• **The problem**
Transcribe the whole listing exactly, but do not carry over its pictures.
*** Opening of Material to process ***
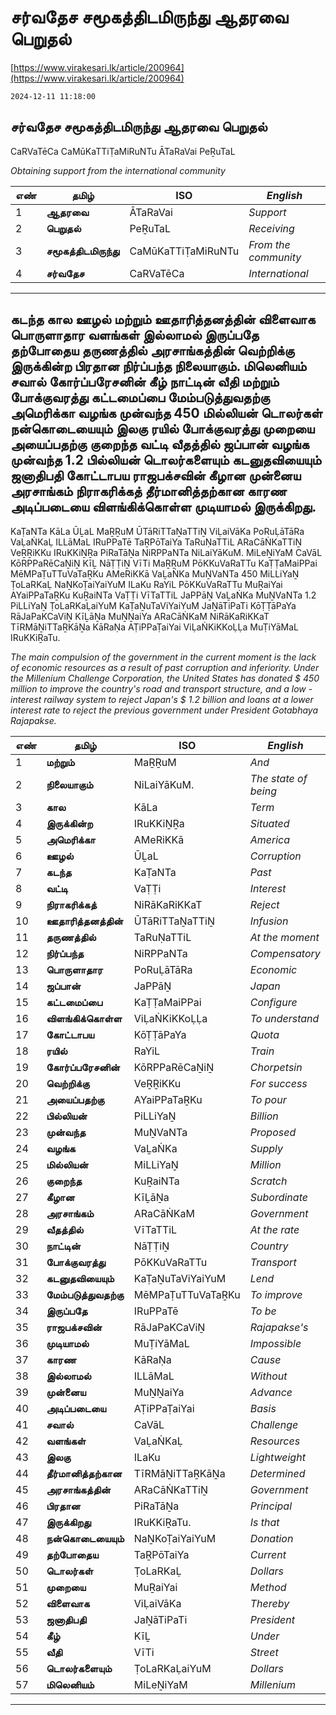 # சர்வதேச சமூகத்திடமிருந்து ஆதரவை பெறுதல்

[https://www.virakesari.lk/article/200964](https://www.virakesari.lk/article/200964)

`2024-12-11 11:18:00`

## சர்வதேச சமூகத்திடமிருந்து ஆதரவை பெறுதல்

CaRVaTēCa CaMūKaTTiṬaMiRuNTu ĀTaRaVai PeṞuTaL

*Obtaining support from the international community*

எண்|**தமிழ்**|ISO|*English*
---|---|---|---
1|**ஆதரவை**|ĀTaRaVai|*Support*
2|**பெறுதல்**|PeṞuTaL|*Receiving*
3|**சமூகத்திடமிருந்து**|CaMūKaTTiṬaMiRuNTu|*From the community*
4|**சர்வதேச**|CaRVaTēCa|*International*

---

## கடந்த கால ஊழல் மற்றும் ஊதாரித்தனத்தின் விளைவாக பொருளாதார வளங்கள் இல்லாமல் இருப்பதே தற்போதைய தருணத்தில் அரசாங்கத்தின் வெற்றிக்கு இருக்கின்ற பிரதான நிர்ப்பந்த நிலையாகும். மிலெனியம் சவால் கோர்ப்பரேசனின் கீழ் நாட்டின் வீதி மற்றும் போக்குவரத்து கட்டமைப்பை மேம்படுத்துவதற்கு அமெரிக்கா வழங்க முன்வந்த 450 மில்லியன் டொலர்கள் நன்கொடையையும் இலகு ரயில் போக்குவரத்து முறையை அயைப்பதற்கு குறைந்த வட்டி வீதத்தில் ஜப்பான் வழங்க முன்வந்த 1.2 பில்லியன் டொலர்களையும் கடனுதவியையும் ஜனாதிபதி கோட்டாபய ராஜபக்சவின் கீழான முன்னைய அரசாங்கம் நிராகரிக்கத் தீர்மானித்தற்கான காரண அடிப்படையை விளங்கிக்கொள்ள முடியாமல் இருக்கிறது.

KaṬaNTa KāLa ŪḺaL MaṞṞuM ŪTāRiTTaṈaTTiṈ ViḶaiVāKa PoRuḶāTāRa VaḶaṄKaḶ ILLāMaL IRuPPaTē TaṞPōTaiYa TaRuṆaTTiL ARaCāṄKaTTiṈ VeṞṞiKKu IRuKKiṈṞa PiRaTāṈa NiRPPaNTa NiLaiYāKuM. MiLeṈiYaM CaVāL KōRPPaRēCaṈiṈ KīḺ NāṬṬiṈ VīTi MaṞṞuM PōKKuVaRaTTu KaṬṬaMaiPPai MēMPaṬuTTuVaTaṞKu AMeRiKKā VaḺaṄKa MuṈVaNTa 450 MiLLiYaṈ ṬoLaRKaḶ NaṈKoṬaiYaiYuM ILaKu RaYiL PōKKuVaRaTTu MuṞaiYai AYaiPPaTaṞKu KuṞaiNTa VaṬṬi VīTaTTiL JaPPāṈ VaḺaṄKa MuṈVaNTa 1.2 PiLLiYaṈ ṬoLaRKaḶaiYuM KaṬaṈuTaViYaiYuM JaṈāTiPaTi KōṬṬāPaYa RāJaPaKCaViṈ KīḺāṈa MuṈṈaiYa ARaCāṄKaM NiRāKaRiKKaT TīRMāṈiTTaṞKāṈa KāRaṆa AṬiPPaṬaiYai ViḶaṄKiKKoḶḶa MuṬiYāMaL IRuKKiṞaTu.

*The main compulsion of the government in the current moment is the lack of economic resources as a result of past corruption and inferiority. Under the Millenium Challenge Corporation, the United States has donated $ 450 million to improve the country's road and transport structure, and a low -interest railway system to reject Japan's $ 1.2 billion and loans at a lower interest rate to reject the previous government under President Gotabhaya Rajapakse.*

எண்|**தமிழ்**|ISO|*English*
---|---|---|---
1|**மற்றும்**|MaṞṞuM|*And*
2|**நிலையாகும்**|NiLaiYāKuM.|*The state of being*
3|**கால**|KāLa|*Term*
4|**இருக்கின்ற**|IRuKKiṈṞa|*Situated*
5|**அமெரிக்கா**|AMeRiKKā|*America*
6|**ஊழல்**|ŪḺaL|*Corruption*
7|**கடந்த**|KaṬaNTa|*Past*
8|**வட்டி**|VaṬṬi|*Interest*
9|**நிராகரிக்கத்**|NiRāKaRiKKaT|*Reject*
10|**ஊதாரித்தனத்தின்**|ŪTāRiTTaṈaTTiṈ|*Infusion*
11|**தருணத்தில்**|TaRuṆaTTiL|*At the moment*
12|**நிர்ப்பந்த**|NiRPPaNTa|*Compensatory*
13|**பொருளாதார**|PoRuḶāTāRa|*Economic*
14|**ஜப்பான்**|JaPPāṈ|*Japan*
15|**கட்டமைப்பை**|KaṬṬaMaiPPai|*Configure*
16|**விளங்கிக்கொள்ள**|ViḶaṄKiKKoḶḶa|*To understand*
17|**கோட்டாபய**|KōṬṬāPaYa|*Quota*
18|**ரயில்**|RaYiL|*Train*
19|**கோர்ப்பரேசனின்**|KōRPPaRēCaṈiṈ|*Chorpetsin*
20|**வெற்றிக்கு**|VeṞṞiKKu|*For success*
21|**அயைப்பதற்கு**|AYaiPPaTaṞKu|*To pour*
22|**பில்லியன்**|PiLLiYaṈ|*Billion*
23|**முன்வந்த**|MuṈVaNTa|*Proposed*
24|**வழங்க**|VaḺaṄKa|*Supply*
25|**மில்லியன்**|MiLLiYaṈ|*Million*
26|**குறைந்த**|KuṞaiNTa|*Scratch*
27|**கீழான**|KīḺāṈa|*Subordinate*
28|**அரசாங்கம்**|ARaCāṄKaM|*Government*
29|**வீதத்தில்**|VīTaTTiL|*At the rate*
30|**நாட்டின்**|NāṬṬiṈ|*Country*
31|**போக்குவரத்து**|PōKKuVaRaTTu|*Transport*
32|**கடனுதவியையும்**|KaṬaṈuTaViYaiYuM|*Lend*
33|**மேம்படுத்துவதற்கு**|MēMPaṬuTTuVaTaṞKu|*To improve*
34|**இருப்பதே**|IRuPPaTē|*To be*
35|**ராஜபக்சவின்**|RāJaPaKCaViṈ|*Rajapakse's*
36|**முடியாமல்**|MuṬiYāMaL|*Impossible*
37|**காரண**|KāRaṆa|*Cause*
38|**இல்லாமல்**|ILLāMaL|*Without*
39|**முன்னைய**|MuṈṈaiYa|*Advance*
40|**அடிப்படையை**|AṬiPPaṬaiYai|*Basis*
41|**சவால்**|CaVāL|*Challenge*
42|**வளங்கள்**|VaḶaṄKaḶ|*Resources*
43|**இலகு**|ILaKu|*Lightweight*
44|**தீர்மானித்தற்கான**|TīRMāṈiTTaṞKāṈa|*Determined*
45|**அரசாங்கத்தின்**|ARaCāṄKaTTiṈ|*Government*
46|**பிரதான**|PiRaTāṈa|*Principal*
47|**இருக்கிறது**|IRuKKiṞaTu.|*Is that*
48|**நன்கொடையையும்**|NaṈKoṬaiYaiYuM|*Donation*
49|**தற்போதைய**|TaṞPōTaiYa|*Current*
50|**டொலர்கள்**|ṬoLaRKaḶ|*Dollars*
51|**முறையை**|MuṞaiYai|*Method*
52|**விளைவாக**|ViḶaiVāKa|*Thereby*
53|**ஜனாதிபதி**|JaṈāTiPaTi|*President*
54|**கீழ்**|KīḺ|*Under*
55|**வீதி**|VīTi|*Street*
56|**டொலர்களையும்**|ṬoLaRKaḶaiYuM|*Dollars*
57|**மிலெனியம்**|MiLeṈiYaM|*Millenium*

---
*** Close of Material to process ***
• **Completed exercise**
 # சர்வதேச சமூகத்திடமிருந்து ஆதரவை பெறுதல்

[https://www.virakesari.lk/article/200964](https://www.virakesari.lk/article/200964)

`2024-12-11 11:18:00`

## சர்வதேச சமூகத்திடமிருந்து ஆதரவை பெறுதல்

CaRVaTēCa CaMūKaTTiṬaMiRuNTu ĀTaRaVai PeṞuTaL

*Obtaining support from the international community*

எண்|**தமிழ்**|ISO|*English*
---|---|---|---
1|**ஆதரவை**|ĀTaRaVai|*Support*
2|**பெறுதல்**|PeṞuTaL|*Receiving*
3|**சமூகத்திடமிருந்து**|CaMūKaTTiṬaMiRuNTu|*From the community*
4|**சர்வதேச**|CaRVaTēCa|*International*

---

## கடந்த கால ஊழல் மற்றும் ஊதாரித்தனத்தின் விளைவாக பொருளாதார வளங்கள் இல்லாமல் இருப்பதே தற்போதைய தருணத்தில் அரசாங்கத்தின் வெற்றிக்கு இருக்கின்ற பிரதான நிர்ப்பந்த நிலையாகும். மிலெனியம் சவால் கோர்ப்பரேசனின் கீழ் நாட்டின் வீதி மற்றும் போக்குவரத்து கட்டமைப்பை மேம்படுத்துவதற்கு அமெரிக்கா வழங்க முன்வந்த 450 மில்லியன் டொலர்கள் நன்கொடையையும் இலகு ரயில் போக்குவரத்து முறையை அயைப்பதற்கு குறைந்த வட்டி வீதத்தில் ஜப்பான் வழங்க முன்வந்த 1.2 பில்லியன் டொலர்களையும் கடனுதவியையும் ஜனாதிபதி கோட்டாபய ராஜபக்சவின் கீழான முன்னைய அரசாங்கம் நிராகரிக்கத் தீர்மானித்தற்கான காரண அடிப்படையை விளங்கிக்கொள்ள முடியாமல் இருக்கிறது.

KaṬaNTa KāLa ŪḺaL MaṞṞuM ŪTāRiTTaṈaTTiṈ ViḶaiVāKa PoRuḶāTāRa VaḶaṄKaḶ ILLāMaL IRuPPaTē TaṞPōTaiYa TaRuṆaTTiL ARaCāṄKaTTiṈ VeṞṞiKKu IRuKKiṈṞa PiRaTāṈa NiRPPaNTa NiLaiYāKuM. MiLeṈiYaM CaVāL KōRPPaRēCaṈiṈ KīḺ NāṬṬiṈ VīTi MaṞṞuM PōKKuVaRaTTu KaṬṬaMaiPPai MēMPaṬuTTuVaTaṞKu AMeRiKKā VaḺaṄKa MuṈVaNTa 450 MiLLiYaṈ ṬoLaRKaḶ NaṈKoṬaiYaiYuM ILaKu RaYiL PōKKuVaRaTTu MuṞaiYai AYaiPPaTaṞKu KuṞaiNTa VaṬṬi VīTaTTiL JaPPāṈ VaḺaṄKa MuṈVaNTa 1.2 PiLLiYaṈ ṬoLaRKaḶaiYuM KaṬaṈuTaViYaiYuM JaṈāTiPaTi KōṬṬāPaYa RāJaPaKCaViṈ KīḺāṈa MuṈṈaiYa ARaCāṄKaM NiRāKaRiKKaT TīRMāṈiTTaṞKāṈa KāRaṆa AṬiPPaṬaiYai ViḶaṄKiKKoḶḶa MuṬiYāMaL IRuKKiṞaTu.

*The main compulsion of the government in the current moment is the lack of economic resources as a result of past corruption and inferiority. Under the Millenium Challenge Corporation, the United States has donated $ 450 million to improve the country's road and transport structure, and a low -interest railway system to reject Japan's $ 1.2 billion and loans at a lower interest rate to reject the previous government under President Gotabhaya Rajapakse.*

எண்|**தமிழ்**|ISO|*English*
---|---|---|---
1|**மற்றும்**|MaṞṞuM|*And*
2|**நிலையாகும்**|NiLaiYāKuM.|*The state of being*
3|**கால**|KāLa|*Term*
4|**இருக்கின்ற**|IRuKKiṈṞa|*Situated*
5|**அமெரிக்கா**|AMeRiKKā|*America*
6|**ஊழல்**|ŪḺaL|*Corruption*
7|**கடந்த**|KaṬaNTa|*Past*
8|**வட்டி**|VaṬṬi|*Interest*
9|**நிராகரிக்கத்**|NiRāKaRiKKaT|*Reject*
10|**ஊதாரித்தனத்தின்**|ŪTāRiTTaṈaTTiṈ|*Infusion*
11|**தருணத்தில்**|TaRuṆaTTiL|*At the moment*
12|**நிர்ப்பந்த**|NiRPPaNTa|*Compensatory*
13|**பொருளாதார**|PoRuḶāTāRa|*Economic*
14|**ஜப்பான்**|JaPPāṈ|*Japan*
15|**கட்டமைப்பை**|KaṬṬaMaiPPai|*Configure*
16|**விளங்கிக்கொள்ள**|ViḶaṄKiKKoḶḶa|*To understand*
17|**கோட்டாபய**|KōṬṬāPaYa|*Quota*
18|**ரயில்**|RaYiL|*Train*
19|**கோர்ப்பரேசனின்**|KōRPPaRēCaṈiṈ|*Chorpetsin*
20|**வெற்றிக்கு**|VeṞṞiKKu|*For success*
21|**அயைப்பதற்கு**|AYaiPPaTaṞKu|*To pour*
22|**பில்லியன்**|PiLLiYaṈ|*Billion*
23|**முன்வந்த**|MuṈVaNTa|*Proposed*
24|**வழங்க**|VaḺaṄKa|*Supply*
25|**மில்லியன்**|MiLLiYaṈ|*Million*
26|**குறைந்த**|KuṞaiNTa|*Scratch*
27|**கீழான**|KīḺāṈa|*Subordinate*
28|**அரசாங்கம்**|ARaCāṄKaM|*Government*
29|**வீதத்தில்**|VīTaTTiL|*At the rate*
30|**நாட்டின்**|NāṬṬiṈ|*Country*
31|**போக்குவரத்து**|PōKKuVaRaTTu|*Transport*
32|**கடனுதவியையும்**|KaṬaṈuTaViYaiYuM|*Lend*
33|**மேம்படுத்துவதற்கு**|MēMPaṬuTTuVaTaṞKu|*To improve*
34|**இருப்பதே**|IRuPPaTē|*To be*
35|**ராஜபக்சவின்**|RāJaPaKCaViṈ|*Rajapakse's*
36|**முடியாமல்**|MuṬiYāMaL|*Impossible*
37|**காரண**|KāRaṆa|*Cause*
38|**இல்லாமல்**|ILLāMaL|*Without*
39|**முன்னைய**|MuṈṈaiYa|*Advance*
40|**அடிப்படையை**|AṬiPPaṬaiYai|*Basis*
41|**சவால்**|CaVāL|*Challenge*
42|**வளங்கள்**|VaḶaṄKaḶ|*Resources*
43|**இலகு**|ILaKu|*Lightweight*
44|**தீர்மானித்தற்கான**|TīRMāṈiTTaṞKāṈa|*Determined*
45|**அரசாங்கத்தின்**|ARaCāṄKaTTiṈ|*Government*
46|**பிரதான**|PiRaTāṈa|*Principal*
47|**இருக்கிறது**|IRuKKiṞaTu.|*Is that*
48|**நன்கொடையையும்**|NaṈKoṬaiYaiYuM|*Donation*
49|**தற்போதைய**|TaṞPōTaiYa|*Current*
50|**டொலர்கள்**|ṬoLaRKaḶ|*Dollars*
51|**முறையை**|MuṞaiYai|*Method*
52|**விளைவாக**|ViḶaiVāKa|*Thereby*
53|**ஜனாதிபதி**|JaṈāTiPaTi|*President*
54|**கீழ்**|KīḺ|*Under*
55|**வீதி**|VīTi|*Street*
56|**டொலர்களையும்**|ṬoLaRKaḶaiYuM|*Dollars*
57|**மிலெனியம்**|MiLeṈiYaM|*Millenium*

---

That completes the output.